Exercise prompt: Give back every entry in full, exactly as it reads.

----

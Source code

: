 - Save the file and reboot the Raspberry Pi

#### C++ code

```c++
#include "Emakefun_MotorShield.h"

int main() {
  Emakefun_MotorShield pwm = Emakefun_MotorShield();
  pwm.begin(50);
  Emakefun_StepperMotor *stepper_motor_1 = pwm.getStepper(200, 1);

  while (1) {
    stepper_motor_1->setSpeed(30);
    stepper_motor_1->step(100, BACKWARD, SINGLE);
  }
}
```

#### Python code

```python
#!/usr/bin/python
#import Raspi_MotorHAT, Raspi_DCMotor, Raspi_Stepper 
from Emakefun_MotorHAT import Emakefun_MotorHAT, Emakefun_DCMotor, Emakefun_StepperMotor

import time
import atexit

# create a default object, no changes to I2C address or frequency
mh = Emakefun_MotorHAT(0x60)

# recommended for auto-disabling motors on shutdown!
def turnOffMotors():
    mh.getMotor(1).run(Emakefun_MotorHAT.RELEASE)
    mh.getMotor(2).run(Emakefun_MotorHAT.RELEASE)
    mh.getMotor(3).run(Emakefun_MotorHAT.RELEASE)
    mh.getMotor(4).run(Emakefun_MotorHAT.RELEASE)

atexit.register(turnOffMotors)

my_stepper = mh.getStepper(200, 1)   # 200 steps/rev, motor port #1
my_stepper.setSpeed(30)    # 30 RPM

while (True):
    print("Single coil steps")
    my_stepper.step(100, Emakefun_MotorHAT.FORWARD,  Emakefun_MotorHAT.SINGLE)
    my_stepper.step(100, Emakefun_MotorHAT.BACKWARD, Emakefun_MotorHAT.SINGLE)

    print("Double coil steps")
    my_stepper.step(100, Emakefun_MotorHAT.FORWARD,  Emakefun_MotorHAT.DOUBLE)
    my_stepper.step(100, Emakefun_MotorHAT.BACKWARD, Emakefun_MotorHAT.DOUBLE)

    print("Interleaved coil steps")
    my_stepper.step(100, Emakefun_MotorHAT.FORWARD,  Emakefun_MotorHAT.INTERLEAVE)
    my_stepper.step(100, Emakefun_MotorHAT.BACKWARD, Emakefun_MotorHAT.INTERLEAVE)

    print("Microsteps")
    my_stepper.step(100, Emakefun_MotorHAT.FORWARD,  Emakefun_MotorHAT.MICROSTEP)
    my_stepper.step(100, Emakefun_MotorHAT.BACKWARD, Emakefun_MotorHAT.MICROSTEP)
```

----

Problem solution:
Source code

: - Save the file and reboot the Raspberry Pi

#### C++ code

```c++
#include "Emakefun_MotorShield.h"

int main() {
  Emakefun_MotorShield pwm = Emakefun_MotorShield();
  pwm.begin(50);
  Emakefun_StepperMotor *stepper_motor_1 = pwm.getStepper(200, 1);

  while (1) {
    stepper_motor_1->setSpeed(30);
    stepper_motor_1->step(100, BACKWARD, SINGLE);
  }
}
```

#### Python code

```python
#!/usr/bin/python
#import Raspi_MotorHAT, Raspi_DCMotor, Raspi_Stepper 
from Emakefun_MotorHAT import Emakefun_MotorHAT, Emakefun_DCMotor, Emakefun_StepperMotor

import time
import atexit

# create a default object, no changes to I2C address or frequency
mh = Emakefun_MotorHAT(0x60)

# recommended for auto-disabling motors on shutdown!
def turnOffMotors():
    mh.getMotor(1).run(Emakefun_MotorHAT.RELEASE)
    mh.getMotor(2).run(Emakefun_MotorHAT.RELEASE)
    mh.getMotor(3).run(Emakefun_MotorHAT.RELEASE)
    mh.getMotor(4).run(Emakefun_MotorHAT.RELEASE)

atexit.register(turnOffMotors)

my_stepper = mh.getStepper(200, 1)   # 200 steps/rev, motor port #1
my_stepper.setSpeed(30)    # 30 RPM

while (True):
    print("Single coil steps")
    my_stepper.step(100, Emakefun_MotorHAT.FORWARD,  Emakefun_MotorHAT.SINGLE)
    my_stepper.step(100, Emakefun_MotorHAT.BACKWARD, Emakefun_MotorHAT.SINGLE)

    print("Double coil steps")
    my_stepper.step(100, Emakefun_MotorHAT.FORWARD,  Emakefun_MotorHAT.DOUBLE)
    my_stepper.step(100, Emakefun_MotorHAT.BACKWARD, Emakefun_MotorHAT.DOUBLE)

    print("Interleaved coil steps")
    my_stepper.step(100, Emakefun_MotorHAT.FORWARD,  Emakefun_MotorHAT.INTERLEAVE)
    my_stepper.step(100, Emakefun_MotorHAT.BACKWARD, Emakefun_MotorHAT.INTERLEAVE)

    print("Microsteps")
    my_stepper.step(100, Emakefun_MotorHAT.FORWARD,  Emakefun_MotorHAT.MICROSTEP)
    my_stepper.step(100, Emakefun_MotorHAT.BACKWARD, Emakefun_MotorHAT.MICROSTEP)
```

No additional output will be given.